Dec 11th, 2009 by beauty writer
Sciatica is a disease of the nerve, and there are 4 main types of the disease according to its location. Here we will speak about it.
Neuralgia of the sciatic nerve is commonly known as sciatica. When it occurs the main leg nerve is ill, which goes on the back of the thigh, reaches the popliteal fossa and further down to the foot. Dreary, aching pain, not giving any rest, is mainly being punctuated by night. It is fairly easy to identify the presence of sciatica: it has 4 points, which are particularly sensitive when it is being pressed: one - 4-5 fingers below the knee, the second one is located at the same distance down from the first; the third one - on the thigh at the head fossa and the fourth one - a little bit higher.

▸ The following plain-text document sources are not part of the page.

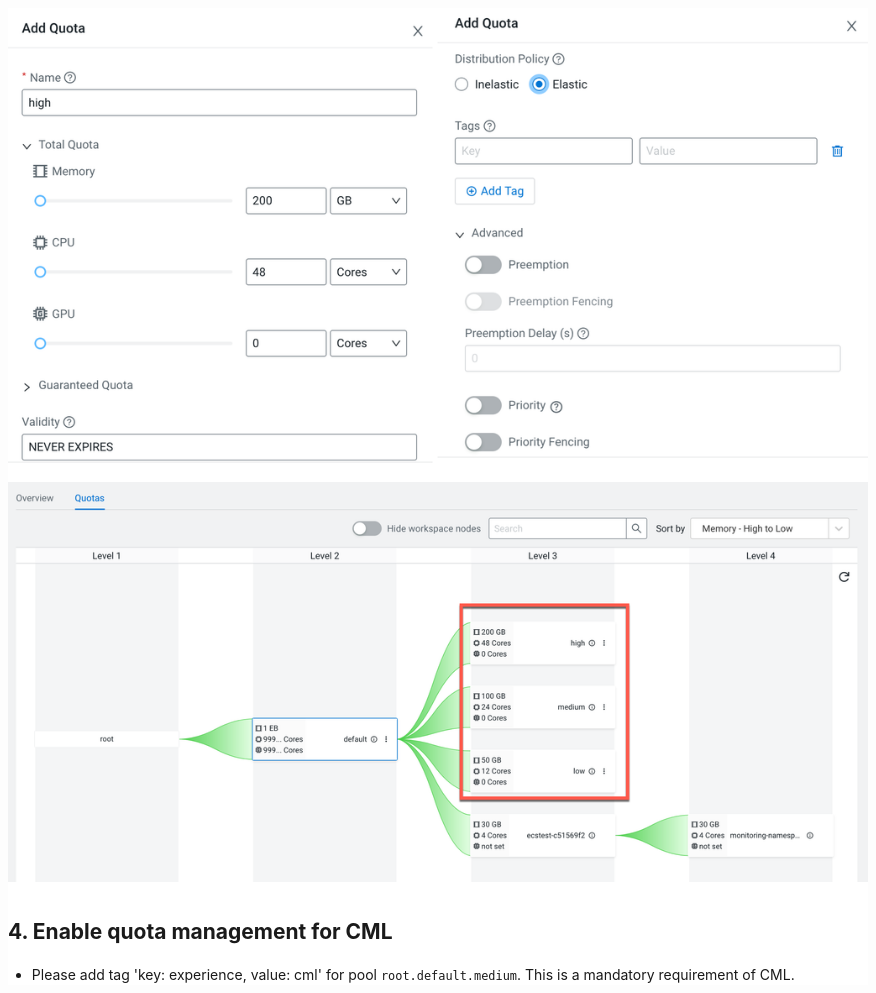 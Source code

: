 ![](../../assets/images/ds/cdwquota04.png)

![](../../assets/images/ds/cdwquota05.png)


## 4. Enable quota management for CML

- Please add tag 'key: experience, value: cml' for pool `root.default.medium`. This is a mandatory requirement of CML.
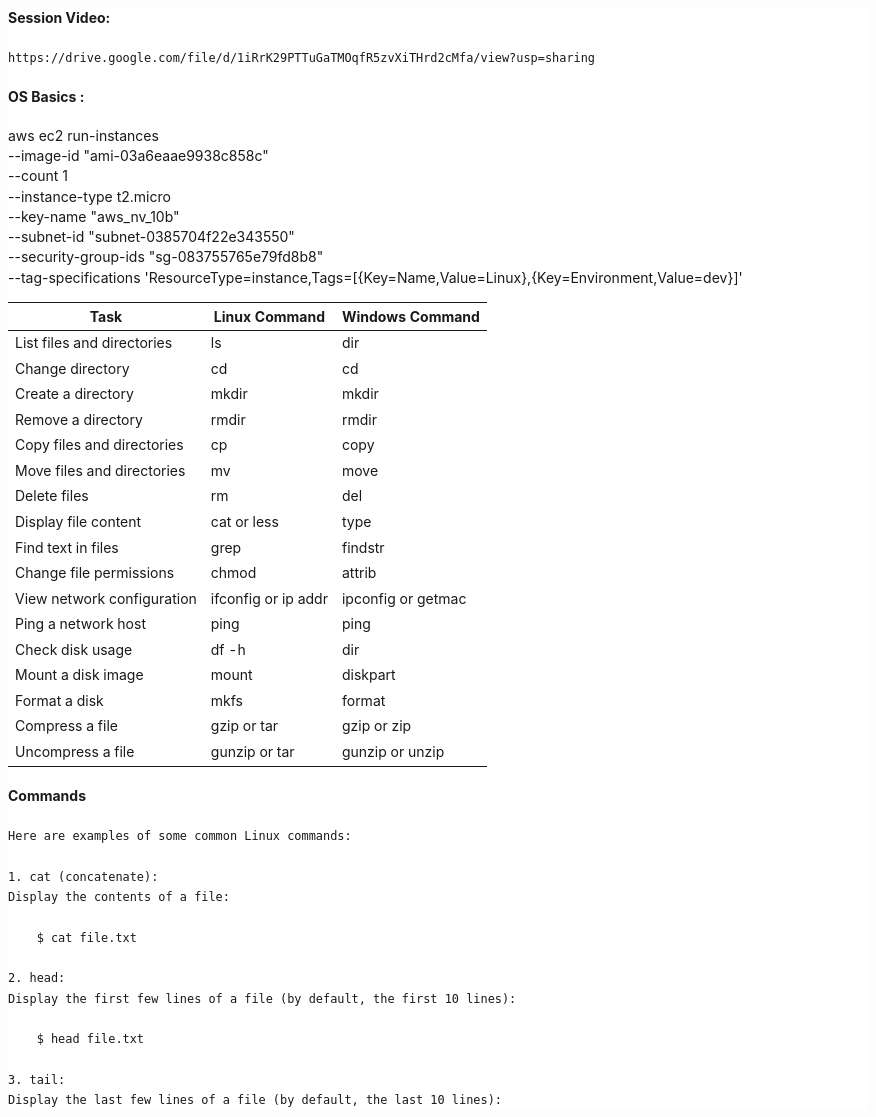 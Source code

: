 #### Session Video:
    https://drive.google.com/file/d/1iRrK29PTTuGaTMOqfR5zvXiTHrd2cMfa/view?usp=sharing
    
#### OS Basics :

aws ec2 run-instances \
--image-id "ami-03a6eaae9938c858c" \
--count 1 \
--instance-type t2.micro \
--key-name "aws_nv_10b" \
--subnet-id "subnet-0385704f22e343550" \
--security-group-ids "sg-083755765e79fd8b8" \
--tag-specifications 'ResourceType=instance,Tags=[{Key=Name,Value=Linux},{Key=Environment,Value=dev}]'

| Task |	Linux Command | Windows Command | 
| ---|---|--|
| List files and directories |	ls	 |dir |
| Change directory |	cd |	cd |
| Create a directory |	mkdir |	mkdir |
| Remove a directory |	rmdir |	rmdir |
| Copy files and directories |	cp	 |copy |
| Move files and directories |	mv |	move |
| Delete files |	rm	 | del |
| Display file content |	cat or less	 | type |
| Find text in files |	grep | findstr |
| Change file permissions |	chmod | attrib |
| View network configuration |	ifconfig or ip addr	 | ipconfig or getmac |
| Ping a network host |	ping | ping |
| Check disk usage | df -h | dir |
| Mount a disk image | mount | diskpart |
| Format a disk	 | mkfs | format |
| Compress a file	 | gzip or tar	 | gzip or zip |
| Uncompress a file	 | gunzip or tar	 | gunzip or unzip |


#### Commands 

```
Here are examples of some common Linux commands:

1. cat (concatenate):
Display the contents of a file:

    $ cat file.txt

2. head:
Display the first few lines of a file (by default, the first 10 lines):

    $ head file.txt

3. tail:
Display the last few lines of a file (by default, the last 10 lines):
``` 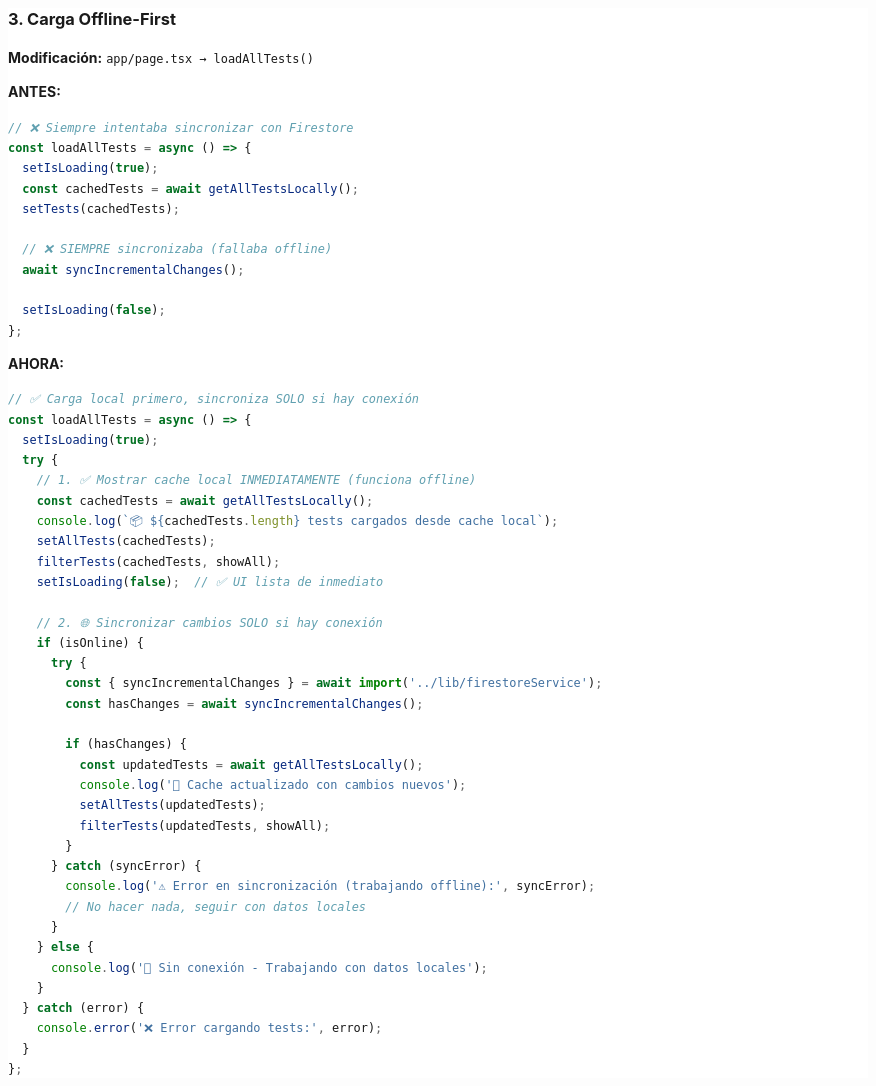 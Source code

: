 
### **3. Carga Offline-First**
**Modificación:** `app/page.tsx → loadAllTests()`

**ANTES:**
```typescript
// ❌ Siempre intentaba sincronizar con Firestore
const loadAllTests = async () => {
  setIsLoading(true);
  const cachedTests = await getAllTestsLocally();
  setTests(cachedTests);
  
  // ❌ SIEMPRE sincronizaba (fallaba offline)
  await syncIncrementalChanges();
  
  setIsLoading(false);
};
```

**AHORA:**
```typescript
// ✅ Carga local primero, sincroniza SOLO si hay conexión
const loadAllTests = async () => {
  setIsLoading(true);
  try {
    // 1. ✅ Mostrar cache local INMEDIATAMENTE (funciona offline)
    const cachedTests = await getAllTestsLocally();
    console.log(`📦 ${cachedTests.length} tests cargados desde cache local`);
    setAllTests(cachedTests);
    filterTests(cachedTests, showAll);
    setIsLoading(false);  // ✅ UI lista de inmediato
    
    // 2. 🌐 Sincronizar cambios SOLO si hay conexión
    if (isOnline) {
      try {
        const { syncIncrementalChanges } = await import('../lib/firestoreService');
        const hasChanges = await syncIncrementalChanges();
        
        if (hasChanges) {
          const updatedTests = await getAllTestsLocally();
          console.log('🔄 Cache actualizado con cambios nuevos');
          setAllTests(updatedTests);
          filterTests(updatedTests, showAll);
        }
      } catch (syncError) {
        console.log('⚠️ Error en sincronización (trabajando offline):', syncError);
        // No hacer nada, seguir con datos locales
      }
    } else {
      console.log('📴 Sin conexión - Trabajando con datos locales');
    }
  } catch (error) {
    console.error('❌ Error cargando tests:', error);
  }
};
```
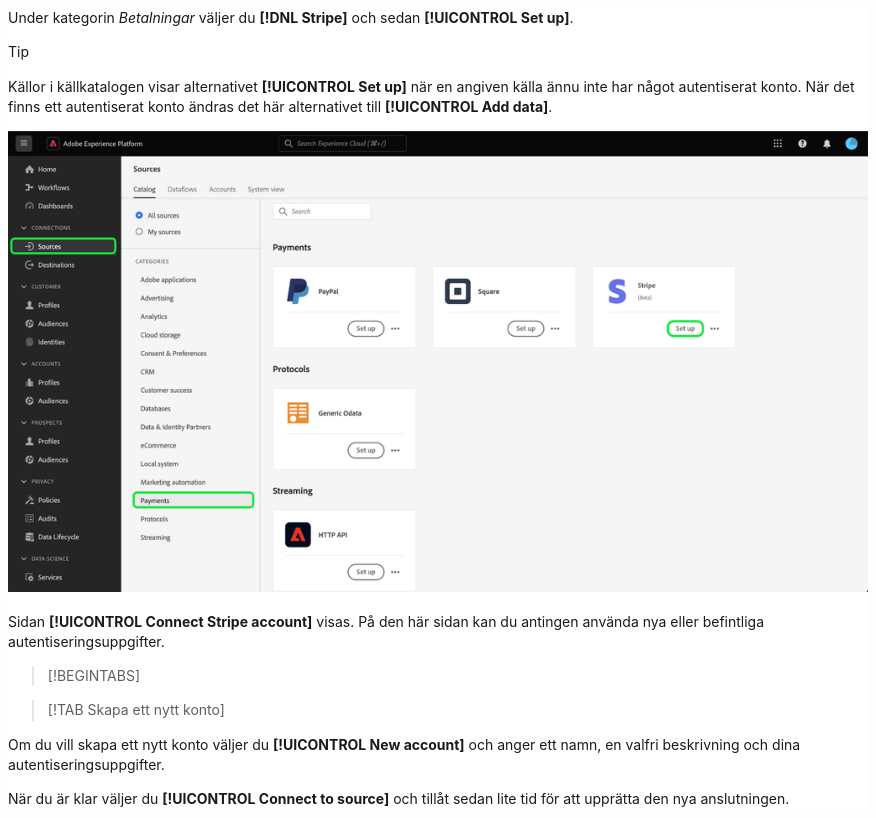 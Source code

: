 Under kategorin *Betalningar* väljer du **[!DNL Stripe]** och sedan **[!UICONTROL Set up]**.

>[!TIP]
>
>Källor i källkatalogen visar alternativet **[!UICONTROL Set up]** när en angiven källa ännu inte har något autentiserat konto. När det finns ett autentiserat konto ändras det här alternativet till **[!UICONTROL Add data]**.

![Källkatalogen i Experience Platform-gränssnittet med källkortet för Stripe markerat.](../../../../images/tutorials/create/stripe/catalog.png)

Sidan **[!UICONTROL Connect Stripe account]** visas. På den här sidan kan du antingen använda nya eller befintliga autentiseringsuppgifter.

>[!BEGINTABS]

>[!TAB Skapa ett nytt konto]

Om du vill skapa ett nytt konto väljer du **[!UICONTROL New account]** och anger ett namn, en valfri beskrivning och dina autentiseringsuppgifter.

När du är klar väljer du **[!UICONTROL Connect to source]** och tillåt sedan lite tid för att upprätta den nya anslutningen.
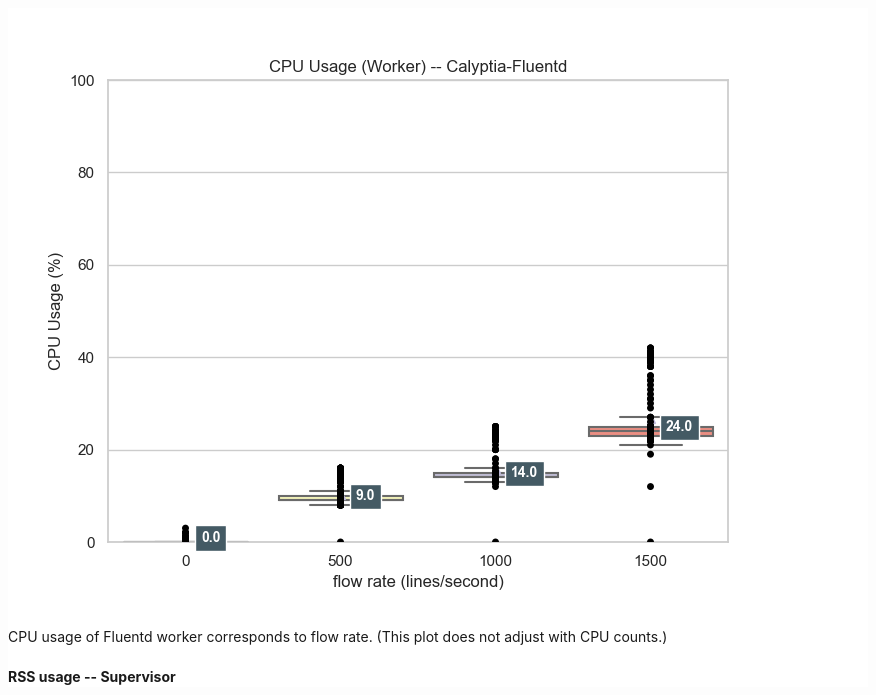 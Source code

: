 ![Calyptia-Fluentd CPU Usage on worker](Calyptia-Fluentd-CPU_usage_on_worker.png)

CPU usage of Fluentd worker corresponds to flow rate.
(This plot does not adjust with CPU counts.)

#### RSS usage -- Supervisor
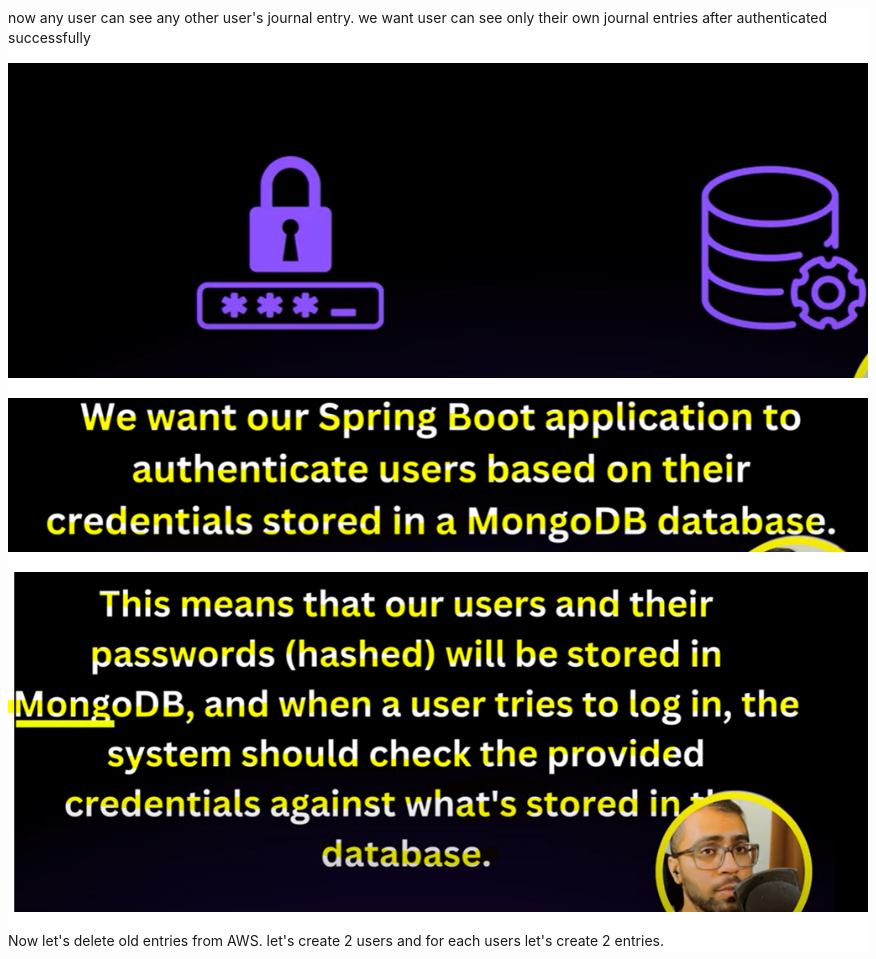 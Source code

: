 now any user can see any other user's journal entry. we want user can see only their own journal entries after authenticated successfully

![img_39.png](img_39.png)

![img_40.png](img_40.png)

![img_41.png](img_41.png)

Now let's delete old entries from AWS. let's create 2 users and for each users let's create 2 entries.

Within the treatment of sciatica these 4 points gradually and in turn lose their pain, and a point below the knee is the last one that recovers. Therefore, if the total pain in the foot terminates at the end of a day, then as long as it will no longer react badly on pushing, if speak about the above mentioned points - the patient can not be completely cured of sciatica, treatment should still be continued, otherwise at the earliest possible appropriate opportunity, such as a cold , sciatica returns.
Pain as the main symptom of nervous system lesions in degenerative-dystrophic changes in the spine is a complex psycho-physiological phenomenon that includes mechanisms of regulation and the formation of emotional, motor, humoral and hemodynamic manifestations.
Neurophysiological structure of radicular pain has not been sufficiently studied. From the experimental data is well known that mechanical irritation or compression of the healthy roots of spinal nerves does not cause radicular pain, which is typical for compression syndromes of spinal osteochondrosis. Radicular nature of pain occurs only as an impact of hypo allergic spinal roots. The chemical composition of root tissues changes in the zone of destruction. It contributes to make adequate chemical alarm signalling transform in pain, done through a change in the axial cylinders. Preliminary vulnerability of the spine is caused by its constant micro-traumatizing against static-dynamic loads, resulting in broken insulation of axons in the spine.
“Secondary” (chronic) pain is caused by the holding of nociceptive information from C-afferents, transmitted by spinoretikulotalamic, spinomezensefalotalamic waterways, as well as propriospinal system. Nociceptive impulses activate the reticular formation, limbic and striopallidarral system, and then through the medial, and posterior intralaminar cores of the thalamus reach the different areas of the cerebral cortex. This system provides a feeling of poorly differentiated pain by quality and localization and mental pain. Thus, pain is a syndrome, as psycho-physiological phenomenon that is formed not only as a sensitive way, but includes emotions, feelings and psychological experiences based on the integration of various nociceptive systems and mechanisms of the brain.